Using $\lambda = 80$, we plot the inferred in-sample S&P 500 regimes from 2000-2015:



The inferred regimes align closely with major historical episodes: Dot-com (2000–2002), GFC (2008–2009). “Micro-regimes” (short-lived bear pockets) also appear during volatility spikes (2011, 2015), but remain reasonably stable due to the jump penalty.


A key strength is regime persistence: unlike HMMs, which often flicker between states, the JM produces long, coherent episodes due to the jump penalty.


4.5. Out-of-Sample Online Inference

Next, we test the model on data from 2016-2025. We simulate online inference, where the model must classify regime $t + 1$ using only information up to time $t$. This replicates real-time usage of the JM in asset allocation.


At each day $t$:

  • Observe features $X_{1:t}$
  • Infer regime probabilities $z_t$
  • Predict next-day regime:
    $$ \hat{z}_{t+1} = \arg\max_z P(z_{t+1} \mid X_{1:t}) $$

The model successfully identifies the 2020 COVID crash and the late-2021 to 2022 inflation shock as a prolonged bear regime, as well as the March 2023 SVB panic. Notably, the JM also infers a bear regime starting in April 2025, following the introduction of new tariff policies by U.S. President Donald Trump. Despite being unsupervised, the inferred regimes align closely with economic reality.


5. Strategies and Results


With regimes estimated, we construct several trading strategies:

  • S&P 500 Buy & Hold
  • 0/1 Strategy: buy the S&P 500 during bull regimes, stay out during bear regimes.
  • Regime-tilt strategies: replace risk-off leg with 3 Month T-Bills, Gold, or long-duration Treasuries (TLT, iShares 20+ Year Treasury Bond ETF).

Our implementation does not account for trading delays and transaction costs.



The out-of-sample equity curves show that regime-guided strategies behave defensively during JM-identified bear periods.


The Gold-tilt strategy achieves the highest cumulative return (16.8% annualised) and Sharpe ratio (≈1.16),, benefiting from gold’s strong hedging properties during bear periods.
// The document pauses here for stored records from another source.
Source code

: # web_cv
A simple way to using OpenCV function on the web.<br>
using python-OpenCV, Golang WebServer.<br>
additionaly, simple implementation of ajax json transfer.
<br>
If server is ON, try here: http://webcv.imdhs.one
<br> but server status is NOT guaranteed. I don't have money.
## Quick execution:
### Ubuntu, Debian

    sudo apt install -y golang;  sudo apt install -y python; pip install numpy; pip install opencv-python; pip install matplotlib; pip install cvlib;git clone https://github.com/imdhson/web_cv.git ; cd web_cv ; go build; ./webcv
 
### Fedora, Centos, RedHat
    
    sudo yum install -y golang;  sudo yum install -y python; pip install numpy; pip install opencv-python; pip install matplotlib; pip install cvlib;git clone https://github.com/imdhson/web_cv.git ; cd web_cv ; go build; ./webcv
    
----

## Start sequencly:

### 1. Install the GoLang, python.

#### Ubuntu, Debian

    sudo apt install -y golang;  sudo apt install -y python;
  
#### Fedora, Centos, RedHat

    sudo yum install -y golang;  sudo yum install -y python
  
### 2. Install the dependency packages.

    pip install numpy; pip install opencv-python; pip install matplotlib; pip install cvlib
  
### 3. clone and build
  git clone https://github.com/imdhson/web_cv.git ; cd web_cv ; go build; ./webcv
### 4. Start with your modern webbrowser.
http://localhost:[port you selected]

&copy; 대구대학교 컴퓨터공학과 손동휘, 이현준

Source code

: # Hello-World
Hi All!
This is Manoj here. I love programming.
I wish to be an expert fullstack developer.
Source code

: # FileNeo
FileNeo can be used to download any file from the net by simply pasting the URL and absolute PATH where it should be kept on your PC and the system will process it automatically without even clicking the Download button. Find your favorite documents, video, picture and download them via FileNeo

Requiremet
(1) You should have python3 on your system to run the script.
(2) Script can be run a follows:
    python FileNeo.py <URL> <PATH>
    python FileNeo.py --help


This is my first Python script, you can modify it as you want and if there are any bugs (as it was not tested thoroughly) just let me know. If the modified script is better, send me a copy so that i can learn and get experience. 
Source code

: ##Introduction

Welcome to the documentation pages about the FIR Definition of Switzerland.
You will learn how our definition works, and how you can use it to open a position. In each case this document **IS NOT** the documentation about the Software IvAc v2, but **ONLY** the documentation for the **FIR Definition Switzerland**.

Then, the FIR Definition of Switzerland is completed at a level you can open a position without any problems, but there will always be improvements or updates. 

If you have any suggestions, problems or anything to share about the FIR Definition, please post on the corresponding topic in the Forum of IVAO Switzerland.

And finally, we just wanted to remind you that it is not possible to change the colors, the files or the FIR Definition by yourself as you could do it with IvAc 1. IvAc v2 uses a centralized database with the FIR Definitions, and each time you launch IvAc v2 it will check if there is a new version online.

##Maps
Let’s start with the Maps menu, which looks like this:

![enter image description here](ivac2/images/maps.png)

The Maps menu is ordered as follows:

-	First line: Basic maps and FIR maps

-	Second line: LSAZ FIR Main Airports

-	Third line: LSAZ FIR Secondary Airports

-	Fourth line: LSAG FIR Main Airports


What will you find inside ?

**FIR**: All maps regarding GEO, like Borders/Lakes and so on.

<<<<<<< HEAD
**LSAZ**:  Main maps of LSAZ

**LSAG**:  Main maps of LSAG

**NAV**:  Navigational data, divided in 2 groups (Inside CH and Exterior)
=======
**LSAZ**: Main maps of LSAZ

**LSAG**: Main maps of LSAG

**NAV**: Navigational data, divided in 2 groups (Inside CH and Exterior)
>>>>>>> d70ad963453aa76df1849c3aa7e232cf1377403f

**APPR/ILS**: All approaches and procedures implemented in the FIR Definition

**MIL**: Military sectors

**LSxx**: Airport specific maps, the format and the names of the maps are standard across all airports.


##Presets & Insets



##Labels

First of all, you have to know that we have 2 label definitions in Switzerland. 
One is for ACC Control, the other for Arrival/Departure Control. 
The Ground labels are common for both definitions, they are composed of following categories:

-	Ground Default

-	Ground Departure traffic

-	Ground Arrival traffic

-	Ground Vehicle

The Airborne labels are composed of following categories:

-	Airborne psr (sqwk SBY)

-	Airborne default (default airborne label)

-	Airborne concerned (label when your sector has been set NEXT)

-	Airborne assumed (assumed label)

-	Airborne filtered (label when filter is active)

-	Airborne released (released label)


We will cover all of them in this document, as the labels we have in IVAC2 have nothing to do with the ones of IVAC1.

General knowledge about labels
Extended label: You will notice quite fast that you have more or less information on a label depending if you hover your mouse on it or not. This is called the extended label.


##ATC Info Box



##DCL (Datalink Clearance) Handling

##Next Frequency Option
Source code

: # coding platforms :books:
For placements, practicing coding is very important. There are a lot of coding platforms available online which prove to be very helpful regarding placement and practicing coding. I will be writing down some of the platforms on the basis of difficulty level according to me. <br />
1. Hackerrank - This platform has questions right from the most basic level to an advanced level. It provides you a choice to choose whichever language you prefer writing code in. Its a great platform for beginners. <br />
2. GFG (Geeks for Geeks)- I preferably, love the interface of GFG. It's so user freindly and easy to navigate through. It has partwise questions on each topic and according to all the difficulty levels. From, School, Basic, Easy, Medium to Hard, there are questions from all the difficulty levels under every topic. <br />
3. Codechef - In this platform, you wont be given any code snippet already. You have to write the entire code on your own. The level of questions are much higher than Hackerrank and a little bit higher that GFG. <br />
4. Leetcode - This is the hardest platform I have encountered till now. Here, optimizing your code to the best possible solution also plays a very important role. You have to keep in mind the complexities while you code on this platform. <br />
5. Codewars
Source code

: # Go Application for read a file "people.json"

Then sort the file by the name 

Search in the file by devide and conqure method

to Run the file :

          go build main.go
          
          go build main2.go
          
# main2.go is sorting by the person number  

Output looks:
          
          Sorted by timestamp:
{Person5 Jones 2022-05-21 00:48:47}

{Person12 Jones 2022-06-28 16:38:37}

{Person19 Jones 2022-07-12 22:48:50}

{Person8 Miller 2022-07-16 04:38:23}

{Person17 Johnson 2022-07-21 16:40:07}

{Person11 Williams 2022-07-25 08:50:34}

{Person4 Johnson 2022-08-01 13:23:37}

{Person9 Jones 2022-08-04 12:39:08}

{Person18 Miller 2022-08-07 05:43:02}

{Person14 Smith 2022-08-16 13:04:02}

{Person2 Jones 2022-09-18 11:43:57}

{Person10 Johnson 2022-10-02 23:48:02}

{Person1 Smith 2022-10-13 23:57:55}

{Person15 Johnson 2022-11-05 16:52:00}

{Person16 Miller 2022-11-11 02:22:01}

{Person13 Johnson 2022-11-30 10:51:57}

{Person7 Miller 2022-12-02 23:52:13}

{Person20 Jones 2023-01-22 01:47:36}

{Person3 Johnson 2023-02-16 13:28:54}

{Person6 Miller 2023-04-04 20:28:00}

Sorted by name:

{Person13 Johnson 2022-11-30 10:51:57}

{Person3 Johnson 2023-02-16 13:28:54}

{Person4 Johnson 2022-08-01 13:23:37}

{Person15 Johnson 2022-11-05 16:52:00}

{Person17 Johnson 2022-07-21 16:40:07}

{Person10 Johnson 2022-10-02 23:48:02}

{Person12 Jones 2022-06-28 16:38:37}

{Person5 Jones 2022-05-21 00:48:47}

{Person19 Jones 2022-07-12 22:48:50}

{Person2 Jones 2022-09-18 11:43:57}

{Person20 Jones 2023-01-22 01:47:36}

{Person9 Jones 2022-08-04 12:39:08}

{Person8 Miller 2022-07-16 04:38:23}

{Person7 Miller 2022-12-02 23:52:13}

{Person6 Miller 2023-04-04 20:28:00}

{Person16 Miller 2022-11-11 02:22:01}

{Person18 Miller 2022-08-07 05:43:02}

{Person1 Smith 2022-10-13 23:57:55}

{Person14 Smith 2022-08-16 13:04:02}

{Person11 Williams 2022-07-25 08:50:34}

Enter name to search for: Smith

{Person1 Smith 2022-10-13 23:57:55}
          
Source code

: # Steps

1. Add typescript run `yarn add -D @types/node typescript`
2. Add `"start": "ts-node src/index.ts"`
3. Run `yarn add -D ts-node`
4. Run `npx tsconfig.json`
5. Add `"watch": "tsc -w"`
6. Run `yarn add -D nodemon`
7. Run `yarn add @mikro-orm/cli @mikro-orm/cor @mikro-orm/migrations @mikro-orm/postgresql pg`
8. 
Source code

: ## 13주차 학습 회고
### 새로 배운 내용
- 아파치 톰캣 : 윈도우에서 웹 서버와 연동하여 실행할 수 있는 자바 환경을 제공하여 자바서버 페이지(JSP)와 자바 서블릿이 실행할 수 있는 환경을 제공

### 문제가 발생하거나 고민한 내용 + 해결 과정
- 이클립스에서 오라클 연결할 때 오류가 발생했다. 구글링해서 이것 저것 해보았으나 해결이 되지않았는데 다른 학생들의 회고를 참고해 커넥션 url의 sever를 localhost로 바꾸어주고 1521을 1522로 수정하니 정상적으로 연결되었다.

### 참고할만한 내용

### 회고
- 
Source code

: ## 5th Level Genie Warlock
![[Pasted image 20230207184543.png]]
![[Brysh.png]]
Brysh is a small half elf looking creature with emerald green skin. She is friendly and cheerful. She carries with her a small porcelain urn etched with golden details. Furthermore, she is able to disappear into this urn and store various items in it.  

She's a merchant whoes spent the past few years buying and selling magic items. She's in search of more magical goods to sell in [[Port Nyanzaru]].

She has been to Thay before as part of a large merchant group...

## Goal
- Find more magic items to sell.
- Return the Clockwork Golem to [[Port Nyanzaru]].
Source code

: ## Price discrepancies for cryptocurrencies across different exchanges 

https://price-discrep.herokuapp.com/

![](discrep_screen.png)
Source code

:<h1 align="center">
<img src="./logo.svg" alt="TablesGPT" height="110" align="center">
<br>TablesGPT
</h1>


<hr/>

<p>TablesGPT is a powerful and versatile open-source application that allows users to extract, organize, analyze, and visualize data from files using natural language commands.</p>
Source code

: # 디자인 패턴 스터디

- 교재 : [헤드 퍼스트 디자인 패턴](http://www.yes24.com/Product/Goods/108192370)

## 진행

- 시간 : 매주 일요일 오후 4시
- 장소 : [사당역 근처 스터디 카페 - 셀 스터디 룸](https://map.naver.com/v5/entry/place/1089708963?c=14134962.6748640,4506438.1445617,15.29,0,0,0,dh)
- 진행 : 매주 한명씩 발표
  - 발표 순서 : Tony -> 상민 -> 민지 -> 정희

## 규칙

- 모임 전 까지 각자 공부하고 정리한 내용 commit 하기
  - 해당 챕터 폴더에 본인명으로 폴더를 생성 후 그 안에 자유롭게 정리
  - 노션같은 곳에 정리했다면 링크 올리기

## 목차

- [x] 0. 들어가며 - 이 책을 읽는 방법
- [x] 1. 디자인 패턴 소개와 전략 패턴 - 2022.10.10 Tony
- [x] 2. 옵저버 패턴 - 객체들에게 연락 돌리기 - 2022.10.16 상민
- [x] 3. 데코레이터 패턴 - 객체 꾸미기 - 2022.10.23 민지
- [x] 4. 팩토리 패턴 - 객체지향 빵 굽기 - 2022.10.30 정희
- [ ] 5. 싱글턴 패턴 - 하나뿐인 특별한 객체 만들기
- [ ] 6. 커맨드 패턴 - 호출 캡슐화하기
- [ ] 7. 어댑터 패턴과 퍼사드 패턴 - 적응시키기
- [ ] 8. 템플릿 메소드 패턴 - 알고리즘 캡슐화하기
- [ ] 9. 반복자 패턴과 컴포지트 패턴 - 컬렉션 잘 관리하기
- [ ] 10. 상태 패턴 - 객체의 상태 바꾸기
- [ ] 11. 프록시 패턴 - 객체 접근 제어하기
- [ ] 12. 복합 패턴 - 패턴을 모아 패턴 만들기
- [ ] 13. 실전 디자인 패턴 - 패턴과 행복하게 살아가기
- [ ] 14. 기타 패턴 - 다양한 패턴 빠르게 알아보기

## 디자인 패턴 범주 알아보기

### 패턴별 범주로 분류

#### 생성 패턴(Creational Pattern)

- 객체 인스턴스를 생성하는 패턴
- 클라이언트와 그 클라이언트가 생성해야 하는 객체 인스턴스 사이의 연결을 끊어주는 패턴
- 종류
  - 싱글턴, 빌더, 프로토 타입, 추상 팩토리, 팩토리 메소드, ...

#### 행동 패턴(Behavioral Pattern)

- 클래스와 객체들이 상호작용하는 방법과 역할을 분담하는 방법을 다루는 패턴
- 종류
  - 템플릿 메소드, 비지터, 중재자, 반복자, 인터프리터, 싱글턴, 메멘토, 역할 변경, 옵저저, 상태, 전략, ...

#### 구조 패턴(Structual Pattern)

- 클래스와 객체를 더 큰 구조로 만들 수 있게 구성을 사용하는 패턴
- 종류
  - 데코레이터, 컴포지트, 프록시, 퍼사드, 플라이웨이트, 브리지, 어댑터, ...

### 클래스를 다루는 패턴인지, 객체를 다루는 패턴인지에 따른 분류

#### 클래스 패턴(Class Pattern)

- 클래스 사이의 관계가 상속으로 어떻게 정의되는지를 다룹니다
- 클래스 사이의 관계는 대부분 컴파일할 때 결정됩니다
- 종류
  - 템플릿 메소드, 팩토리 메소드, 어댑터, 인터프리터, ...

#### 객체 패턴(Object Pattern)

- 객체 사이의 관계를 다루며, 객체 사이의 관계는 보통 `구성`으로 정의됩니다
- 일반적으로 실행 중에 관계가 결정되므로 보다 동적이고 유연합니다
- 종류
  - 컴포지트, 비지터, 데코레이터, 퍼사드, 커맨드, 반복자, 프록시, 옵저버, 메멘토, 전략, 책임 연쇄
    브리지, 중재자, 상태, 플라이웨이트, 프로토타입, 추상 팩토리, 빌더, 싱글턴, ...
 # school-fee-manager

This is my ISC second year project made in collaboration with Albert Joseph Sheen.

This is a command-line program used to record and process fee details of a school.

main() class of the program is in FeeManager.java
The other strategies, with the exception of Long Duration Bonds, all achieve a higher Sharpe than buy-and-hold. The 0/1 model boosts Sharpe from 0.77 to 0.93.


Importantly, all strategies reduce volatility, with the 0/1 and T-bill strategies reducing it from 17.2% to 11.5%. Maximum drawdown improves sharply, from –33.9% to –17.6% in the 0/1 strategy.


All regime-based strategies improve Expected Shortfall (5%) relative to buy-and-hold, highlighting the JM’s effectiveness at sidestepping fat-tailed downside.


6. Conclusions


The Statistical Jump Model proves to be a powerful and interpretable framework for market regime detection and tactical asset allocation. It successfully captures economically meaningful regimes, improves risk-adjusted returns, generalises well and reacts sensibly to new stress episodes.


Overall, the JM offers a data-driven, persistent, and interpretable alternative to complex black-box machine learning models. Its transparency and robustness make it particularly appealing for risk management, tactical positioning, and macro-aware investment processes.